MacDailyNews Take: Nonsense. Apple introduced their first notebook with Multi-Touch™ on January 15, 2008. That’s 11 months ago, Arik. Each model of Apple’s MacBook family now sports Multi-Touch™. And Apple’s iPhone – which is also a portable computer from Apple – started shipping on June 29, 2007. That’s 10 days short of 17 months ago, Arik. [UPDATE: 11:50am ET: In fact, as readers below remind us, Apple introduced two-finger scrolling and panning trackpads, an early implementation of Multi-Touch™, on January 31, 2005, nearly 4 years ago in PowerBooks.]

Hesseldahl continues with his article’s baseless theme, “Hewlett-Packard’s tx2 sports HP’s version of multitouch technology, which lets you use two fingers at once to manipulate images on the screen or make on-screen gestures that signify specific commands. A pinch motion works just like it does on an iPhone, letting you rotate pictures or press and drag files around.”

MacDailyNews Take: Does it make more sense to be smearing your fingers around on your notebook’s screen or on a spacious trackpad that’s designed specifically and solely to be touched? Apple thinks things through more than other companies, Arik. You should know that by now. The iPhone’s screen has to be touched; that’s all it has available. A MacBook’s screen doesn’t not have to be touched in order to offer Multi-Touch™. There is a better way; Apple’s way.

Hesseldahl continues incorrectly reporting that “Apple so far sells only two multitouch-enabled products, the iPhone and the iPod Touch.”

MacDailyNews Take: You are wrong, Arik. Just plain wrong. BusinessWeek should immediately issue a retraction and an apology to their readership – and Apple – for that totally incorrect sentence, at the very least.

Hesseldahl asks, “What’s Apple got against touching the screen directly?”

MacDailyNews Take: They used their heads and thought about it for more than half a second unlike HP?

Hesseldahl presses onward, “Apple’s apparent foot-dragging is ironic considering the company made the point that handheld devices are essentially little computers, doing away with the need for either a stylus or a keyboard.”

MacDailyNews Take: And therefore, Hesseldahl admits and backs our point that Apple’s Multi-Touch™ iPhone is a computer, which shipped 10 days short of 17 months ago. Case dismissed. Thank you all for your service.

But, Hesseldahl just can’t stop typing, “Given the current physical attributes of desktops and notebooks, a touch interface would be awkward. Sitting here in front of my desktop and notebook displays, I imagine that repeatedly reaching up to touch the screen a few thousand times a day would make my arms and shoulders tired. Ideally, touch-based computers would be built into the surfaces we sit at.”

MacDailyNews Take: Yeah, exactly like any Apple MacBook’s trackpad. And, Arik’s Gorilla Arm description fits HP’s ill-conceived, and limited, touchscreen desktop perfectly.

Hesseldahl concludes, “Still, if there’s one company that can and should be showing the way, it’s Apple… Two years into the Apple-inspired revolution in touch interfaces on smartphones, I’m disappointed the only computers doing that run Windows.”

MacDailyNews Take: In order to make his circle of wrongness complete, Arik closes with a final blast of utter nonsense.

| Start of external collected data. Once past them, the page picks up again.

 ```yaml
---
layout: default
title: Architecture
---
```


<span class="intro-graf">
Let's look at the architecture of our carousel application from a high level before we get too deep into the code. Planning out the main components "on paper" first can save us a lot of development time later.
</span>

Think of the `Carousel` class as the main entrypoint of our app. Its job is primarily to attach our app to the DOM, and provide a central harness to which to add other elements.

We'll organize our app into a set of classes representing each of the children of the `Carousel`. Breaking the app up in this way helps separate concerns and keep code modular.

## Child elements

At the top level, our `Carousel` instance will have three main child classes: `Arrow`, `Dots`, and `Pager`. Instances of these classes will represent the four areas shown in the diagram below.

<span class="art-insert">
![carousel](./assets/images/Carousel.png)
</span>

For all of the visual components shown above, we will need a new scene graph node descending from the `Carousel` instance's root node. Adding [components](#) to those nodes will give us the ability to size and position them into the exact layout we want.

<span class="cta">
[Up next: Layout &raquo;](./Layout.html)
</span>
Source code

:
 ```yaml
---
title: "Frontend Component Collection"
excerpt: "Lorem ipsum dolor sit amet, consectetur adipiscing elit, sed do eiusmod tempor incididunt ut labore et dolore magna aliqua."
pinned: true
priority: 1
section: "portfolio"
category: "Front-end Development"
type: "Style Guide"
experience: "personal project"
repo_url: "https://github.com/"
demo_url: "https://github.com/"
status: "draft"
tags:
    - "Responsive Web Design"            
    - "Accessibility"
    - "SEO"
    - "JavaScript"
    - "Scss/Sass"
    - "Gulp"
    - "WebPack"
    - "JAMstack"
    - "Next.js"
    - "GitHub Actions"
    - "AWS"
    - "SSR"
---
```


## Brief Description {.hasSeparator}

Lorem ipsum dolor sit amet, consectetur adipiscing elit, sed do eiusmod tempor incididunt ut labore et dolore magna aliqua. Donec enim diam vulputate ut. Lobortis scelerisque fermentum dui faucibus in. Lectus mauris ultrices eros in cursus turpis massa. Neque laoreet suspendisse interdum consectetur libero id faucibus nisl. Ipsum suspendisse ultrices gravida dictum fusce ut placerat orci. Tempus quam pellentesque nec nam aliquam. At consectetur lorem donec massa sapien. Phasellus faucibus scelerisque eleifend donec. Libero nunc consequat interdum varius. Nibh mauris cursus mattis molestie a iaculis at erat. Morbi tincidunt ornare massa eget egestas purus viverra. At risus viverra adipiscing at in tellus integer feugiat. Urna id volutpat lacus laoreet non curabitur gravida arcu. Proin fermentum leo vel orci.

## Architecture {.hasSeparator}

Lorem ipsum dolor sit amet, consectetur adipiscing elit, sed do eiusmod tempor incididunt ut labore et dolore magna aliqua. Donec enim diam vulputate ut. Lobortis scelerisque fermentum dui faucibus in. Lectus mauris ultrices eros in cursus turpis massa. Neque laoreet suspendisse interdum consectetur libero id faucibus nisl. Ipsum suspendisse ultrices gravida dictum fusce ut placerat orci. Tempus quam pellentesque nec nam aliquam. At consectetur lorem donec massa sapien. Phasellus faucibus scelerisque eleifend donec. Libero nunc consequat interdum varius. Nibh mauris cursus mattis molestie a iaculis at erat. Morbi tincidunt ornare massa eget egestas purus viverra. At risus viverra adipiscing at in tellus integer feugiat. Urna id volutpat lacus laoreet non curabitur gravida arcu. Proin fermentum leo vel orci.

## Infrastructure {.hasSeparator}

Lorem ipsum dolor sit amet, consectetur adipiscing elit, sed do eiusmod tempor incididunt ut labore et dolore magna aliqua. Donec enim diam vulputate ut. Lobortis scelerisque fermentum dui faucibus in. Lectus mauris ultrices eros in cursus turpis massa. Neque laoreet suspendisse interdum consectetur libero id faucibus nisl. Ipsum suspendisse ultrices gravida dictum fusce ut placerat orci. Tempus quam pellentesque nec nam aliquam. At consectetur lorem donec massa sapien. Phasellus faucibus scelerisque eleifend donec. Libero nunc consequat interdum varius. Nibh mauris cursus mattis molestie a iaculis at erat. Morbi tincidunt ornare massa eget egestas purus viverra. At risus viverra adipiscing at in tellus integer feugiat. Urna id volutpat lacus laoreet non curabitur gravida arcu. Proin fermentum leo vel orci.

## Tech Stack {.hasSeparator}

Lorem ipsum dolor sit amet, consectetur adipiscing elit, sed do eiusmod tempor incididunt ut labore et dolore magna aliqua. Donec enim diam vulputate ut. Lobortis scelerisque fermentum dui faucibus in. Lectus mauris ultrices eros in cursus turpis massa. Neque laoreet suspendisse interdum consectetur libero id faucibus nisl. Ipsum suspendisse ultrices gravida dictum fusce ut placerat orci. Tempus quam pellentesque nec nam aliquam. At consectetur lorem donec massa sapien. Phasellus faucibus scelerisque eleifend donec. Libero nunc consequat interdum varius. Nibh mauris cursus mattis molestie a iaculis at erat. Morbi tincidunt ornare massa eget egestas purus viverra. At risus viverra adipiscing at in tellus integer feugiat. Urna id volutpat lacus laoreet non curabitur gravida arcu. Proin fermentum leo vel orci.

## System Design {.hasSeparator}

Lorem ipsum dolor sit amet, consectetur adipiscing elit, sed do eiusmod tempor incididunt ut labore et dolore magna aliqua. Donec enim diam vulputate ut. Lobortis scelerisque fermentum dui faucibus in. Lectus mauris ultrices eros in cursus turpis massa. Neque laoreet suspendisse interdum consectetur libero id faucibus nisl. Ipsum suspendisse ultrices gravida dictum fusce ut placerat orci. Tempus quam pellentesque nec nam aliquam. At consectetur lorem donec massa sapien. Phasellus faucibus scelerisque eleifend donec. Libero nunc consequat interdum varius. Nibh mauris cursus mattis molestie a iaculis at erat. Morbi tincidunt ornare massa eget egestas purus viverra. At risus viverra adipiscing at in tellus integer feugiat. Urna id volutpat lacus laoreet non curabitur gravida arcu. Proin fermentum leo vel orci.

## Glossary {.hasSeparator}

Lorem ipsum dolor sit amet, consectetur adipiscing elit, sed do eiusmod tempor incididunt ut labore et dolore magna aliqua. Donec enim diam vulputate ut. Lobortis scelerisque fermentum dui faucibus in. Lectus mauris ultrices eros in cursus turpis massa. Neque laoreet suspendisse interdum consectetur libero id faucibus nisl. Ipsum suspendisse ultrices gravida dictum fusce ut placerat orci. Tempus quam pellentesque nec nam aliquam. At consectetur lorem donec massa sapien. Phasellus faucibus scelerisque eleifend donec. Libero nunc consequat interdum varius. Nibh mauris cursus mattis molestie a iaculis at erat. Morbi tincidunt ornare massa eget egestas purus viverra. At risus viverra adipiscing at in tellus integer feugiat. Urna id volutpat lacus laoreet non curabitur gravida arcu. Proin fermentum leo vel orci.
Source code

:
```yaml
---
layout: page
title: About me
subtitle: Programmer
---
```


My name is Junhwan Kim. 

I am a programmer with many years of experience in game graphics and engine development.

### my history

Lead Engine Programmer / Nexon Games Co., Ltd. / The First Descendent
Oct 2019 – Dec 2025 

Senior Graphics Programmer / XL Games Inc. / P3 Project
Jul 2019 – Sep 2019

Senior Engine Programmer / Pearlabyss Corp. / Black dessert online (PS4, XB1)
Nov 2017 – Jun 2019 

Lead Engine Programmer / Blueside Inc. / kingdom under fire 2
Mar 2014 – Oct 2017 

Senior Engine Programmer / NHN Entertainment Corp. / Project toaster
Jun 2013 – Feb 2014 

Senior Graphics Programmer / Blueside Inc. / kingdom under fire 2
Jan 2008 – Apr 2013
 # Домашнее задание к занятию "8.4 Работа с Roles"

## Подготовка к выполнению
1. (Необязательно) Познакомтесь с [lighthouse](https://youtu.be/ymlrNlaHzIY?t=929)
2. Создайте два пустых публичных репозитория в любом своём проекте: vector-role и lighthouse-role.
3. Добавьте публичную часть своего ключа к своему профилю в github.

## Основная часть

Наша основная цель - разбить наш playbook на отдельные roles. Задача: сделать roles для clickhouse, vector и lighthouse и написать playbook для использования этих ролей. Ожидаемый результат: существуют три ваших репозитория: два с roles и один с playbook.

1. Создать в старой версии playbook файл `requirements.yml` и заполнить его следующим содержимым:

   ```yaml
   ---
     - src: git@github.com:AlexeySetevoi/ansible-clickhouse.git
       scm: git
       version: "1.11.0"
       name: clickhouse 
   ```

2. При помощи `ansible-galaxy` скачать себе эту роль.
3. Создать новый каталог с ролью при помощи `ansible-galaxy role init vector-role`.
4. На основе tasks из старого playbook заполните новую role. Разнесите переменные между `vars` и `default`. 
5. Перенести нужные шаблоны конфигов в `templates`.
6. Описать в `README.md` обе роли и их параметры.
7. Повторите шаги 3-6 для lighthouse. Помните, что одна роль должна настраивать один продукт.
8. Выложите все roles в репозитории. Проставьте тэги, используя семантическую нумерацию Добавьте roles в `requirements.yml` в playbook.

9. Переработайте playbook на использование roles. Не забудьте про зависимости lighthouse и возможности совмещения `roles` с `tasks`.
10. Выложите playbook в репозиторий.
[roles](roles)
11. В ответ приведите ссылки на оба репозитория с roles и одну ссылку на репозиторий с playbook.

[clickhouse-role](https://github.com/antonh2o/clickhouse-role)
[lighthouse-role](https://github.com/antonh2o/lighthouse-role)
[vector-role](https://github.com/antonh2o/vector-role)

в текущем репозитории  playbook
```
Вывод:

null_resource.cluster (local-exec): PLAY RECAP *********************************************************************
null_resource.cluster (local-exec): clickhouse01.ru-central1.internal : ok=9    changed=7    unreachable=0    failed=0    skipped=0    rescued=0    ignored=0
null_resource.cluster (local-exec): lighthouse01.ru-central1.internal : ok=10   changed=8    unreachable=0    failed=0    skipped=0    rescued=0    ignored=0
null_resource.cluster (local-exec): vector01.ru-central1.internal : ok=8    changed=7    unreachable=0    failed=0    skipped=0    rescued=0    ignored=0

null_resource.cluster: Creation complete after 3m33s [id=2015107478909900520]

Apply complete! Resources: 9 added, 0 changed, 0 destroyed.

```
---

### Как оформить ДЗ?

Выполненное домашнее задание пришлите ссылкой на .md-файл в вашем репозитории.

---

Apple is showing the way, but this time it’s patented. To recap, Apple has been shipping properly-placed and properly-conceived Multi-Touch™-equipped MacBooks for nearly a year now and iPhones which are, as Arik himself describes “handheld devices are essentially little computers,” for nearly a year and a half. The only computers using Multi-Touch™ properly, using device-appropriate Multi-Touch™ input areas are computers from Apple that run Mac OS X (and Linux and can even slum it with Windows, if need be) and OS X for iPhone and iPod touch (and future devices).

The reason why Hesseldahl spends so much time on Apple, not HP — which is what his article is ostensibly supposed to be about — is that nobody cares a whit about HP and because Apple has always been, and continues to be, the leader in Multi-Touch™ interfaces.

The full ridiculous article is here: Hewlett-Packard Out-Touches Apple: Apple watchers assumed Jobs & Co. would be the first to offer a multitouch laptop, but Hewlett-Packard has beaten them to the punch

MacDailyNews Note: Arik loves email: . Also contact BusinessWeek Editors here.

Apple MacBook’s Multi-Touch Trackpad:

Direct link to video via YouTube here.

64 Comments

  1. @ eaDGbe & Chano

    I certainly understand what you’re trying to accomplish and that’s noble, but you’re going about it all wrong.

    Dave, you do a good job in the second email to call out the specific instances where he is incorrect. But you’re doing it in a condescending way that only makes him defensive.

    Chano, all you do is attack Business Week and state that they’re wrong and they suck. To say there are “totally baseless inaccurate (sic) and actionable lies” in the article is a totally baseless, inaccurate statement. Two or three sentences missing one word (display) does not make an article full of lies.

    I’m sure both Arik and BW are getting tons of emails like these, and the only impression they get is, “attack Apple and the fanboys come out”. Next time, be more tactful and specific without attacking, and you might get your point across.

  2. @ Jordan, you say “condescend”, I say “engage in friendly discussion”.
    I’ve sent another email to the author which I very much hope he doesn’t take as condescending:

    Arik,

    It occurs to me that you could write a very interesting follow-up article, named something like “HP and Apple’s Differing Approaches to Multi-touch” in which you could compare and contrast the multi-touch HP screen vs. the multi-touch Apple trackpad, and come up with meaningful conclusions about the effectiveness of each. The two approaches each deserve the benefit of the doubt, if not a legitimate nod to innovation as well as a head-to-head comparison.

    I believe many would find that useful. What do you say, follow-up article?

    Respectfully and Cheers,

    Dave

  3. The guy is obviously talking about “multi-touch” directly on the screen. In that case, it’s a “race” that Apple did not run.

    And as MDN already mentioned, the iPod touch and iPhone are Apple’s computers with a multi-touch screen. No doubt, there will be a model with a bigger screen, and then people will start referring to them as “tablet computers.”

  4. Something tells me that MDN will neglect to acknowledge this follow up article from Arik, mostly because it shows how wrong they were. Never let the other guys have the last word, eh ” width=”19″ height=”19″ alt=”wink” style=”border:0;” />

  5. HP is one of the earliest companies to offer touch screen technology on the desktop in their HP150 series from the mid-1980s.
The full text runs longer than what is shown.